Contrary to some reports here you can adjust the tension, and quite easily. As with any other cube it's a matter of flipping off a centre cap and adjusting the screw...

It does not cut corners well out of the box but it moves well and does not pop. The screw spring structure really does remind me of YUGA. Small soft spring, funny looking screw - but the plastic centre piece is not exactly the same.

I'm going to put in screw-springs from a type a. They used the wrong type of screw to make it good at cutting corners (as with the type d) - the head is too big to fit down the hole.

Not a big fan of tiles like this myself tho.

Will report back after mod


----------



## Garmon (Dec 31, 2008)

I might buy one today, I know where the shop is, just hope they have them.


----------



## crazymanjimbo46 (Mar 18, 2010)

I walked into bargain shop (where they have these in Canada) and I was solving my mini QJ and the cashier watched me, when I finished solving he gave me 2 for free!


----------



## andyt1992 (Mar 18, 2010)

If you're in the UK they were selling these in Home bargains in a few different towns not too long ago, i think they were either £1.79 or £1.99.


----------



## blakedacuber (Mar 18, 2010)

Do not buy them.They are terrible cubes if they arent broken in and once they are the core snaps very easily!!!when you lube it the pieces start to fll out after the smallest of turns!!although they ar djustble which is suprising and they use an eastsheen color scheme


----------



## blakedacuber (Mar 18, 2010)

also they're only €2


----------



## bobthegiraffemonkey (Sep 12, 2010)

I got one of these a while back out of The Works and it sucked.
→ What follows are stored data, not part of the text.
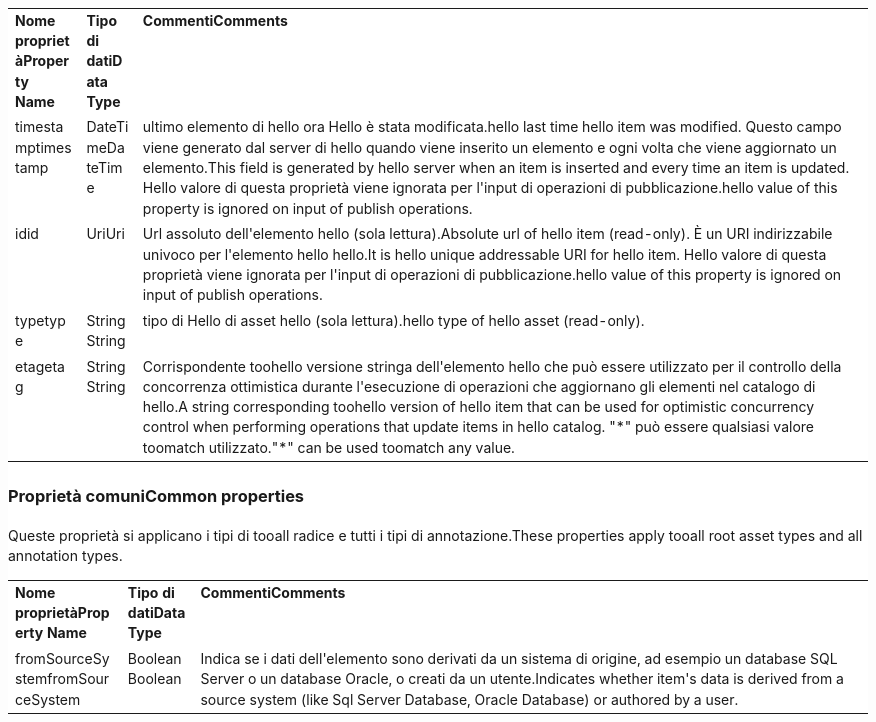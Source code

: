 <table><tr><td><span data-ttu-id="cb3e9-168"><b>Nome proprietà</b></span><span class="sxs-lookup"><span data-stu-id="cb3e9-168"><b>Property Name</b></span></span></td><td><span data-ttu-id="cb3e9-169"><b>Tipo di dati</b></span><span class="sxs-lookup"><span data-stu-id="cb3e9-169"><b>Data Type</b></span></span></td><td><span data-ttu-id="cb3e9-170"><b>Commenti</b></span><span class="sxs-lookup"><span data-stu-id="cb3e9-170"><b>Comments</b></span></span></td></tr><tr><td><span data-ttu-id="cb3e9-171">timestamp</span><span class="sxs-lookup"><span data-stu-id="cb3e9-171">timestamp</span></span></td><td><span data-ttu-id="cb3e9-172">DateTime</span><span class="sxs-lookup"><span data-stu-id="cb3e9-172">DateTime</span></span></td><td><span data-ttu-id="cb3e9-173">ultimo elemento di hello ora Hello è stata modificata.</span><span class="sxs-lookup"><span data-stu-id="cb3e9-173">hello last time hello item was modified.</span></span> <span data-ttu-id="cb3e9-174">Questo campo viene generato dal server di hello quando viene inserito un elemento e ogni volta che viene aggiornato un elemento.</span><span class="sxs-lookup"><span data-stu-id="cb3e9-174">This field is generated by hello server when an item is inserted and every time an item is updated.</span></span> <span data-ttu-id="cb3e9-175">Hello valore di questa proprietà viene ignorata per l'input di operazioni di pubblicazione.</span><span class="sxs-lookup"><span data-stu-id="cb3e9-175">hello value of this property is ignored on input of publish operations.</span></span></td></tr><tr><td><span data-ttu-id="cb3e9-176">id</span><span class="sxs-lookup"><span data-stu-id="cb3e9-176">id</span></span></td><td><span data-ttu-id="cb3e9-177">Uri</span><span class="sxs-lookup"><span data-stu-id="cb3e9-177">Uri</span></span></td><td><span data-ttu-id="cb3e9-178">Url assoluto dell'elemento hello (sola lettura).</span><span class="sxs-lookup"><span data-stu-id="cb3e9-178">Absolute url of hello item (read-only).</span></span> <span data-ttu-id="cb3e9-179">È un URI indirizzabile univoco per l'elemento hello hello.</span><span class="sxs-lookup"><span data-stu-id="cb3e9-179">It is hello unique addressable URI for hello item.</span></span>  <span data-ttu-id="cb3e9-180">Hello valore di questa proprietà viene ignorata per l'input di operazioni di pubblicazione.</span><span class="sxs-lookup"><span data-stu-id="cb3e9-180">hello value of this property is ignored on input of publish operations.</span></span></td></tr><tr><td><span data-ttu-id="cb3e9-181">type</span><span class="sxs-lookup"><span data-stu-id="cb3e9-181">type</span></span></td><td><span data-ttu-id="cb3e9-182">String</span><span class="sxs-lookup"><span data-stu-id="cb3e9-182">String</span></span></td><td><span data-ttu-id="cb3e9-183">tipo di Hello di asset hello (sola lettura).</span><span class="sxs-lookup"><span data-stu-id="cb3e9-183">hello type of hello asset (read-only).</span></span></td></tr><tr><td><span data-ttu-id="cb3e9-184">etag</span><span class="sxs-lookup"><span data-stu-id="cb3e9-184">etag</span></span></td><td><span data-ttu-id="cb3e9-185">String</span><span class="sxs-lookup"><span data-stu-id="cb3e9-185">String</span></span></td><td><span data-ttu-id="cb3e9-186">Corrispondente toohello versione stringa dell'elemento hello che può essere utilizzato per il controllo della concorrenza ottimistica durante l'esecuzione di operazioni che aggiornano gli elementi nel catalogo di hello.</span><span class="sxs-lookup"><span data-stu-id="cb3e9-186">A string corresponding toohello version of hello item that can be used for optimistic concurrency control when performing operations that update items in hello catalog.</span></span> <span data-ttu-id="cb3e9-187">"*" può essere qualsiasi valore toomatch utilizzato.</span><span class="sxs-lookup"><span data-stu-id="cb3e9-187">"*" can be used toomatch any value.</span></span></td></tr></table>

### <a name="common-properties"></a><span data-ttu-id="cb3e9-188">Proprietà comuni</span><span class="sxs-lookup"><span data-stu-id="cb3e9-188">Common properties</span></span>
<span data-ttu-id="cb3e9-189">Queste proprietà si applicano i tipi di tooall radice e tutti i tipi di annotazione.</span><span class="sxs-lookup"><span data-stu-id="cb3e9-189">These properties apply tooall root asset types and all annotation types.</span></span>

<table>
<tr><td><span data-ttu-id="cb3e9-190"><b>Nome proprietà</b></span><span class="sxs-lookup"><span data-stu-id="cb3e9-190"><b>Property Name</b></span></span></td><td><span data-ttu-id="cb3e9-191"><b>Tipo di dati</b></span><span class="sxs-lookup"><span data-stu-id="cb3e9-191"><b>Data Type</b></span></span></td><td><span data-ttu-id="cb3e9-192"><b>Commenti</b></span><span class="sxs-lookup"><span data-stu-id="cb3e9-192"><b>Comments</b></span></span></td></tr>
<tr><td><span data-ttu-id="cb3e9-193">fromSourceSystem</span><span class="sxs-lookup"><span data-stu-id="cb3e9-193">fromSourceSystem</span></span></td><td><span data-ttu-id="cb3e9-194">Boolean</span><span class="sxs-lookup"><span data-stu-id="cb3e9-194">Boolean</span></span></td><td><span data-ttu-id="cb3e9-195">Indica se i dati dell'elemento sono derivati da un sistema di origine, ad esempio un database SQL Server o un database Oracle, o creati da un utente.</span><span class="sxs-lookup"><span data-stu-id="cb3e9-195">Indicates whether item's data is derived from a source system (like Sql Server Database, Oracle Database) or authored by a user.</span></span></td></tr>
</table>
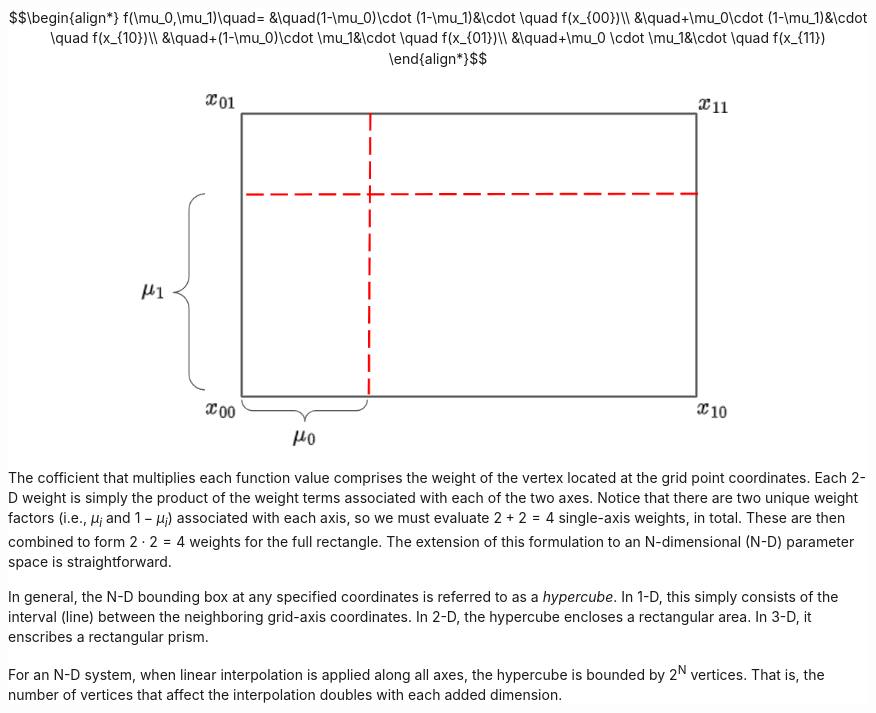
 ```math
\begin{align*}
f(\mu_0,\mu_1)\quad=
&\quad(1-\mu_0)\cdot (1-\mu_1)&\cdot \quad f(x_{00})\\ 
&\quad+\mu_0\cdot (1-\mu_1)&\cdot \quad f(x_{10})\\
&\quad+(1-\mu_0)\cdot \mu_1&\cdot  \quad f(x_{01})\\
&\quad+\mu_0 \cdot \mu_1&\cdot  \quad f(x_{11})
\end{align*}
```

<p align="center">
    <img width="70%" src="./figs/fig_2D_linear.png"> 
</p>

The cofficient that multiplies each function value comprises the weight of the vertex located at the  grid point coordinates. Each 2-D weight is simply the product of the weight terms associated with each of the two axes. Notice that there are two unique weight factors (i.e., $\mu_i$ and $1-\mu_i$) associated with each axis, so we must evaluate $2+2=4$ single-axis weights, in total. These are then combined to form $2\cdot 2=4$ weights for the full rectangle. The extension of this formulation to an N-dimensional (N-D) parameter space is straightforward.

In general, the N-D bounding box at any specified coordinates is referred to as a *hypercube*. In 1-D, this simply consists of the interval (line) between the neighboring grid-axis coordinates. In 2-D, the hypercube encloses a rectangular area. In 3-D, it enscribes a rectangular prism. 

For an N-D system, when linear interpolation is applied along all axes, the hypercube is bounded by 2<sup>N</sup> vertices. That is, the number of vertices that affect the interpolation doubles with each added dimension.
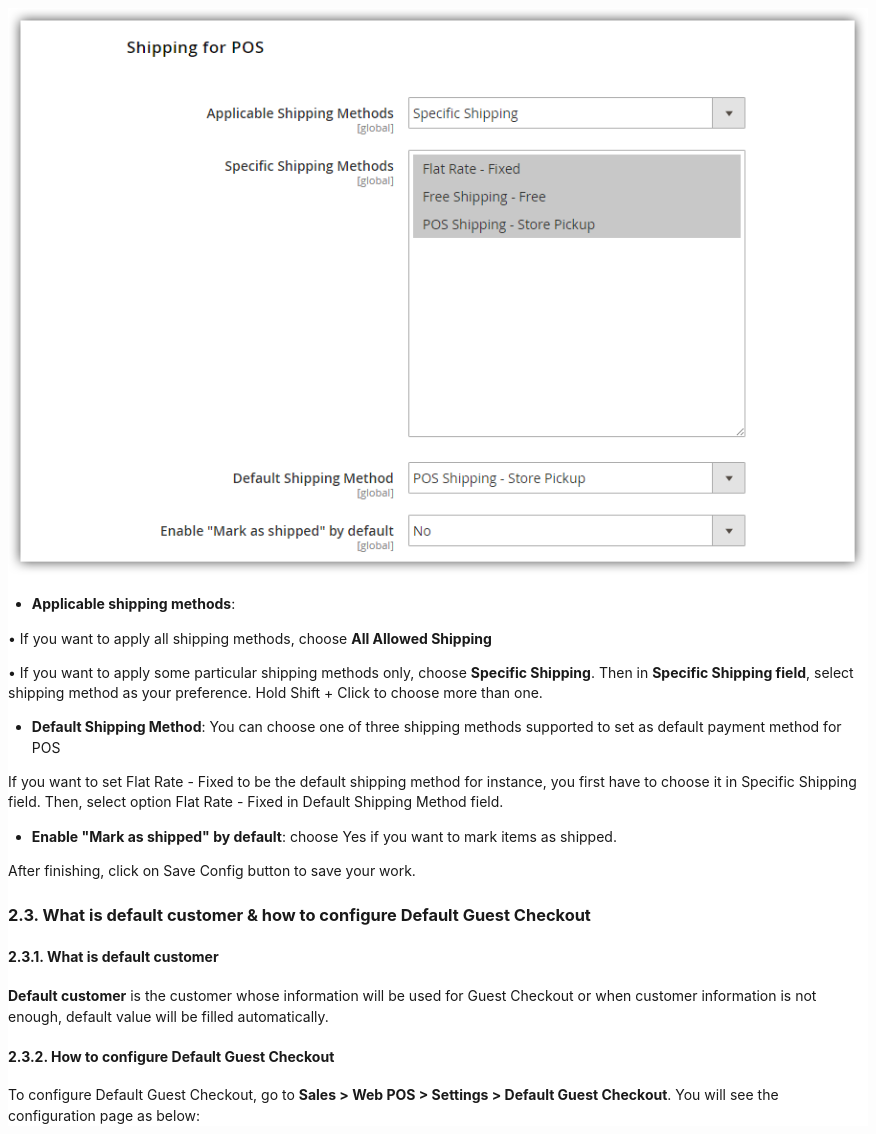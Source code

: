 ![RetailerPOS](https://github.com/Magestore/Docs/blob/master/extensions/Magento%202%20Extensions/Retailer%20POS%20image/image006.png)

- 	**Applicable shipping methods**: 

•	If you want to apply all shipping methods, choose **All Allowed Shipping**

•	If you want to apply some particular shipping methods only, choose **Specific Shipping**. Then in **Specific Shipping field**, select shipping method as your preference. Hold Shift + Click to choose more than one.

- 	**Default Shipping Method**: You can choose one of three shipping methods supported to set as default payment method for POS

If you want to set Flat Rate - Fixed to be the default shipping method for instance, you first have to choose it in Specific Shipping field. Then, select option Flat Rate - Fixed in Default Shipping Method field.
- 	**Enable "Mark as shipped" by default**: choose Yes if you want to mark items as shipped.

After finishing, click on Save Config button to save your work.
### 2.3.	What is default customer & how to configure Default Guest Checkout
#### 2.3.1.	What is default customer
**Default customer** is the customer whose information will be used for Guest Checkout or when customer information is not enough, default value will be filled automatically. 
#### 2.3.2.	How to configure Default Guest Checkout
To configure Default Guest Checkout, go to **Sales > Web POS > Settings > Default Guest Checkout**. You will see the configuration page as below:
However, when I was into the shop yesterday I spotted another £2.99 cube in it's place called 'Professional Magic Cube'. It looked suspiciously like my FII, but I wasn't sure what it was exactly. I decided to buy it anyway (for the price I wouldn't lose much) and I was surprised to find it was actually a pretty good cube. It feels like my FII, though it catches a bit more (this might get better with use and/or modding) and has even worse stickers, but it's pretty smooth, has pretty decent corner cutting, and I haven't tried adjusting the tension yet so I don't know if I can, but it doesn't pop on me so I don't think I need to (and my short attempt to remove the caps failed). On comparison of the pieces, the edges look a bit different, core is reasonably similar, and corners are almost identical. I will try to post some pics tomorrow if needed. Anyone else seen it/tried it? I would say it is nearly as good as the FII, so it might be worth a try if you see it around.

Sorry for the bump, but I searched first and this was the closest I found, so I figured it should go here.

Matt


----------



## Erzz (Sep 12, 2010)

Could always put it in the cube identification thread.


----------



## Joker (Sep 12, 2010)

Saying its a pro or expert speedcube is an insult to the ACTUAL good cubes out there...not to metion the cubers :fp


----------